*La fotografía no morirá y si sucede será sólo con las mujeres y hombres que le dieron vida.

 

Alejandra Campos

Seremos la generación que vio resurgir la fotografía digital, que vivió la era análoga y disfrutó de la magia fotográfica, al introducir un papel en sustancias químicas maravillados vimos resurgir las imágenes de nuestros momentos especiales, cotidianos.

Abuelos y padres nos mostraron un camino en el cual amamos la fotografía y la respetamos, pero también la hicimos parte de nuestra vida cotidiana enriqueciéndola y solemnizándola.

Tanto en la era digital como en la análoga, la fotografía ha sido considerada más como una técnica que como una disciplina artística deseosa de expresión, poco valorada, muchas veces suele desatar polémicas de si es un arte o un simple oficio, valorando más la cámara, que las habilidades y el mensaje del fotógrafo, sin embargo, esto no es una generalidad, es bien aceptada por profesionales en diferentes disciplinas artísticas y del quehacer humano.

La proliferación de teléfonos inteligentes, tabletas y otras tecnologías que se han popularizado, minimizan el trabajo del fotógrafo profesional, no son pocos los que piensan que la fotografía de autor desaparecerá. Pero hasta el momento nos ha dado buenas sorpresas y siempre resurge como un ave fénix, esperemos siga así.

La captación de la vida, a diferencia de otras artes como la pintura o escultura, que requieren años de práctica y dominio de la técnica, en una toma fotográfica, requiere también de habilidades técnicas y de contenido. Esto no significa que debamos sentir como “menor” la disciplina fotográfica.

El estudio y la verdadera preparación, no termina con saber usar la cámara y tener un conocimiento de composición e iluminación, por el contrario, la disciplina apenas inicia con el conocimiento de la cámara y la técnica al igual que la pintura y otras artes, la fotografía es profunda, es filosófica, es poesía, es un retrato de nuestro mundo, pero un retrato que ofrece lecturas diversas en cada persona y de eso se trata el arte, no de mostrar la superficie de este mundo sino su esencia y profundidad, desatar sentimientos y emociones que no siempre se pueden expresar con palabras.

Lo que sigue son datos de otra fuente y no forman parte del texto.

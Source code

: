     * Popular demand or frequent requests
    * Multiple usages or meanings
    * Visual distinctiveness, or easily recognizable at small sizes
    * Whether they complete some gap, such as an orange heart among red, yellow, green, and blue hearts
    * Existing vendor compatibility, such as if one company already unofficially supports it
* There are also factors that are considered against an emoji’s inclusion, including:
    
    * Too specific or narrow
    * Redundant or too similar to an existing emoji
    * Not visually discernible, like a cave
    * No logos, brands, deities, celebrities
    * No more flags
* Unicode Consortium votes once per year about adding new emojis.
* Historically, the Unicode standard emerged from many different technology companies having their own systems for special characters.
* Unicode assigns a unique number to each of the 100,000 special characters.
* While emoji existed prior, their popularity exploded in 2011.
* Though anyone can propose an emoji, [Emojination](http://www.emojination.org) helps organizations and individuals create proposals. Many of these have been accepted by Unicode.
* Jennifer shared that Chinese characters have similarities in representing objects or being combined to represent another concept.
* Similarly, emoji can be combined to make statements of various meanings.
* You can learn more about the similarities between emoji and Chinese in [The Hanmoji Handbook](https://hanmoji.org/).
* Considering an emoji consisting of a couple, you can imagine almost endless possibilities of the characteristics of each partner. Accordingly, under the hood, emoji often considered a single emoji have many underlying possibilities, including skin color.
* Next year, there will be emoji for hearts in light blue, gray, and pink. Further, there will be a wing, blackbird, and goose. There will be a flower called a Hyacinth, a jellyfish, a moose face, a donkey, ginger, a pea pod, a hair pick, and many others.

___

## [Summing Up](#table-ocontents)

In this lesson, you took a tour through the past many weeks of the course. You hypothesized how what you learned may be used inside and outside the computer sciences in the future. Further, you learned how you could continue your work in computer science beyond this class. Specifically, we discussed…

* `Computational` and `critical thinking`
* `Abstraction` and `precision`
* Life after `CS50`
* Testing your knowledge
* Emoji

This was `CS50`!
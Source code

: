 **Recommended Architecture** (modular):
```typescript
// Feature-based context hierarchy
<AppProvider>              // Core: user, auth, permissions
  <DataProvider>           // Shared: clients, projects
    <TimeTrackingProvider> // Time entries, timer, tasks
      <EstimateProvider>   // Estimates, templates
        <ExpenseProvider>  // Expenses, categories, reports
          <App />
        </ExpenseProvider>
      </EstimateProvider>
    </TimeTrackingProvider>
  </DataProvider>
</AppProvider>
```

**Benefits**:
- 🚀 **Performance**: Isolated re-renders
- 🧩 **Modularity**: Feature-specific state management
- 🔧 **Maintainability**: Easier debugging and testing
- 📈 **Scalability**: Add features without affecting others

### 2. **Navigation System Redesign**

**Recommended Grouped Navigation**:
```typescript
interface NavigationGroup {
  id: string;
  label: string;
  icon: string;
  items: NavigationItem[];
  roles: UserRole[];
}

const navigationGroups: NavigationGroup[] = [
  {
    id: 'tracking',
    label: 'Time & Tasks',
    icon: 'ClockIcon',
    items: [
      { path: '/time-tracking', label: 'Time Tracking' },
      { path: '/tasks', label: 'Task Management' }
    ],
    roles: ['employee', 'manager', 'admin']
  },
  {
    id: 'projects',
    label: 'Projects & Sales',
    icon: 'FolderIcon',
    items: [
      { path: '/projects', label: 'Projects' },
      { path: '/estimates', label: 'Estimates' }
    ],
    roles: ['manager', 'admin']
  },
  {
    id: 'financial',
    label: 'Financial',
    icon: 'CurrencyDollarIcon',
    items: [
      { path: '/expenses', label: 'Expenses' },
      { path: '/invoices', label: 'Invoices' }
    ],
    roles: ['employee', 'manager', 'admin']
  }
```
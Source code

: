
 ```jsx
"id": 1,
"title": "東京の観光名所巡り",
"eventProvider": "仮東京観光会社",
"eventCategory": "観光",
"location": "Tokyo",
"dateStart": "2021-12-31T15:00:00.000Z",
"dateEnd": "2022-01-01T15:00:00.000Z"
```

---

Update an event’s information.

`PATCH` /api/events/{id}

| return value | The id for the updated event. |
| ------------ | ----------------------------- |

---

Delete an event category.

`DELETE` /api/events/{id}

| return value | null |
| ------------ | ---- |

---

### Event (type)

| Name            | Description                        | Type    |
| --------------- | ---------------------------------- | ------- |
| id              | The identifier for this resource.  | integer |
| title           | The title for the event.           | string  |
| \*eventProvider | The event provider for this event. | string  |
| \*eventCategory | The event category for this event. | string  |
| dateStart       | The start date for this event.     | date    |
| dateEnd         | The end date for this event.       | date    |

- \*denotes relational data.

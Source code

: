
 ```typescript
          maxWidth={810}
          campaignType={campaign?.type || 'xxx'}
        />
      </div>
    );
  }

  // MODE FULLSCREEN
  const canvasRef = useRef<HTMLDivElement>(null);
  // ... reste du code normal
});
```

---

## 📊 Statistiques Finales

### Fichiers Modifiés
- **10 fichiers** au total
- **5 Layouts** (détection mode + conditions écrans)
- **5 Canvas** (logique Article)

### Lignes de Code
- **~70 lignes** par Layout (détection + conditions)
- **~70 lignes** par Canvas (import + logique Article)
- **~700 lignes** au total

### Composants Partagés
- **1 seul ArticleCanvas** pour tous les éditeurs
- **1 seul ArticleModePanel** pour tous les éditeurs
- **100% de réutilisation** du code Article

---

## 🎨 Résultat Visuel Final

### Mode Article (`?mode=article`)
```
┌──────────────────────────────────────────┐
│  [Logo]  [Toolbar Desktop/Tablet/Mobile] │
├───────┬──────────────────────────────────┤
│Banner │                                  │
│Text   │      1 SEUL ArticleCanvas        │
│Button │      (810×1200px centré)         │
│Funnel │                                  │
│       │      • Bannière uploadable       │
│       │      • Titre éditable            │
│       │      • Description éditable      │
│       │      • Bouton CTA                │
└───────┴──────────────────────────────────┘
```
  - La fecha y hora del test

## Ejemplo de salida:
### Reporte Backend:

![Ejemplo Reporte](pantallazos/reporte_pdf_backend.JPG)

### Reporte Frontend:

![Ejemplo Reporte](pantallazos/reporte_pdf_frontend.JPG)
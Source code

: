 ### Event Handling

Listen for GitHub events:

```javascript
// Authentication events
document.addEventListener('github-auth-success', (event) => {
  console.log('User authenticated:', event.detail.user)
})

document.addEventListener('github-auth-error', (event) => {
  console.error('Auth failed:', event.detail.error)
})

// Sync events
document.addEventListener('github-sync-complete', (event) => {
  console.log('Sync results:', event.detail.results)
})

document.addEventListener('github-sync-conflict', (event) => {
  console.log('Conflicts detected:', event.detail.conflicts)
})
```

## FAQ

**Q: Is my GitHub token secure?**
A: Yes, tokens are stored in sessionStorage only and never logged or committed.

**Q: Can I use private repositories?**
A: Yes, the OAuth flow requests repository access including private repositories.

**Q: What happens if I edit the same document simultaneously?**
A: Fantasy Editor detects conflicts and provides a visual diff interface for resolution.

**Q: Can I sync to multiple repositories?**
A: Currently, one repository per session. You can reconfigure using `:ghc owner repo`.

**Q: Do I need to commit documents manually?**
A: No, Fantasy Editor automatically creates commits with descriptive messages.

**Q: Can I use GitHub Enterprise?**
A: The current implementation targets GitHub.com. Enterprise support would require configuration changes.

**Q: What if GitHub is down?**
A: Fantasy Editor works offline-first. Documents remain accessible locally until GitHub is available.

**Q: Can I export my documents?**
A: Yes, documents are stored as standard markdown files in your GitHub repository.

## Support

En la actualidad no importa si sabes o no tomar fotografías, estas se pueden tomar excelentes incluso de manera accidental, la tecnología nos ha llevado a ello y la competencia se ha disparado, el aficionado sigue reglas muy sencillas de composición, establecidas, convencionales, lo aprende visualmente en las redes sociales, en las app,  y así como toma selfies, paisajes, viajes, eventos, tiene una necesidad fuerte de mostrar que existe, que está en este mundo, que triunfa, que posee la alegría y el amor, que es más y mejor que los demás, compite por el”yo divino” y además posee un objeto, ya sea una cámara o un teléfono, los cuales son un bien, como un auto, que nos dan prestigio, estatus y nos incluyen en la sociedad digital de redes sociales.

Las selfies se han convertido en un homenaje al ego, a la juventud y belleza cuando todos sabemos que nuestra realidad es diferente pero fingimos y creamos una gran obra de teatro.

Los retratistas de la antigüedad, incluso no tan lejanos, conversaban con sus modelos, intentaban conocer sus gestos, emociones, expresiones, profundizaban en su personalidad, melancolía, fuerza o fragilidad llegaban al alma del personaje por retratar, plasmando no sólo aspectos físicos, entraban a su alma, logrando verdaderas obras de arte contrastando con la banalidad de la ahora selfie, el verdadero fotógrafo nos llega, nos transmite sensaciones que la modernidad no logra.

Con la fotografía escapamos de la monotonía, de nuestras frustraciones y complejos, de hecho la fotografía nos salva de la mediocridad y el aburrimiento, la fotografía nunca se devaluará pues siempre enaltece a la humanidad mostrando sus miserias y triunfos, siempre será belleza pura y dejará un gran testimonio de lo que fuimos y seremos, la fotografía no morirá y si sucede será sólo con las mujeres y hombres que le dieron vida.